Orçamento 2024 da União é estimado R$ 5,5 trilhões e maior parte será destinado ao refinanciamento da dívida pública

O relatório final da Lei Orçamentária de 2024, elaborado pelo deputado Luiz Carlos Motta (PL-SP), revela um montante expressivo de R$ 5,5 trilhões em despesas, sendo a maior parcela destinada ao refinanciamento da dívida pública. O documento, que será votado na Comissão Mista de Orçamento nesta quinta-feira (21/12/2023) às 9h30, também aborda outros aspectos cruciais para o próximo ano fiscal.

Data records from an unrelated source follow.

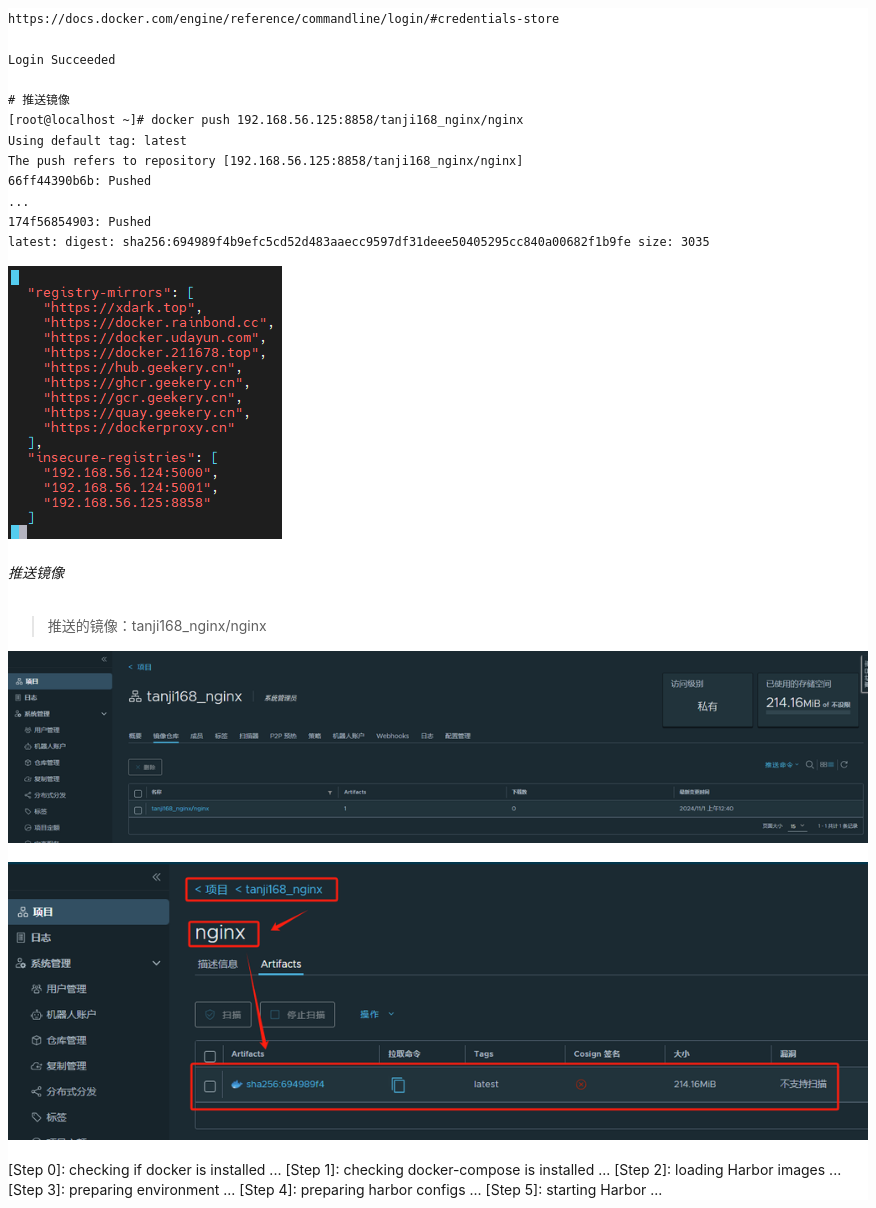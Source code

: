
 ```shell
https://docs.docker.com/engine/reference/commandline/login/#credentials-store

Login Succeeded

# 推送镜像
[root@localhost ~]# docker push 192.168.56.125:8858/tanji168_nginx/nginx
Using default tag: latest
The push refers to repository [192.168.56.125:8858/tanji168_nginx/nginx]
66ff44390b6b: Pushed
...
174f56854903: Pushed
latest: digest: sha256:694989f4b9efc5cd52d483aaecc9597df31deee50405295cc840a00682f1b9fe size: 3035
```

![image-20241101003546024](Docker.assets/image-20241101003546024.png)

###### 推送镜像

> 推送的镜像：tanji168_nginx/nginx

![image-20241101004123892](Docker.assets/image-20241101004123892.png)

![image-20241101004233899](Docker.assets/image-20241101004233899.png)


[Step 0]: checking if docker is installed ...
[Step 1]: checking docker-compose is installed ...
[Step 2]: loading Harbor images ...
[Step 3]: preparing environment ...
[Step 4]: preparing harbor configs ...
[Step 5]: starting Harbor ...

No cenário salarial, o texto contempla um salário mínimo de R$ 1.421, sujeito a ajustes de acordo com a variação do Índice Nacional de Preços ao Consumidor (INPC). A fórmula de reajuste, vinculada ao INPC e à variação do Produto Interno Bruto (PIB) do ano anterior, implica que, em caso de queda do INPC, o reajuste será proporcionalmente menor.

O relator acolheu um total de 7.900 emendas parlamentares, individuais e coletivas, totalizando R$ 53 bilhões em investimentos. Luiz Carlos Motta também estabeleceu limitações para o cancelamento de emendas, requerendo consulta ao autor no caso de cancelamentos por impedimentos técnicos ou legais.

O orçamento impõe limites às despesas primárias do governo, fixando-as em R$ 2 trilhões devido ao novo regime fiscal. Apesar da meta fiscal de zerar o déficit público, o relatório sinaliza um pequeno superávit de R$ 3,5 bilhões, considerando os números atuais.

O Fundo Eleitoral se mantém em R$ 4,9 bilhões, enquanto os recursos para o Programa de Aceleração do Crescimento (PAC) são reduzidos de R$ 61,3 bilhões para R$ 44,3 bilhões. O relator aponta que ajustes ainda podem ocorrer, principalmente após o governo sugerir mudanças nos cortes feitos no PAC.

Entrevistado após a divulgação do relatório, Motta destacou que uma complementação de voto será realizada, pois o governo propõe ajustes nos cortes efetuados no PAC, e a decisão final será do governo.

Os Ministérios do Turismo e do Esporte apresentam significativos aumentos orçamentários, impulsionados por emendas parlamentares, enquanto o Ministério da Educação terá R$ 112,5 bilhões e o da Saúde, R$ 218,3 bilhões, atendendo aos pisos constitucionais estabelecidos para essas áreas.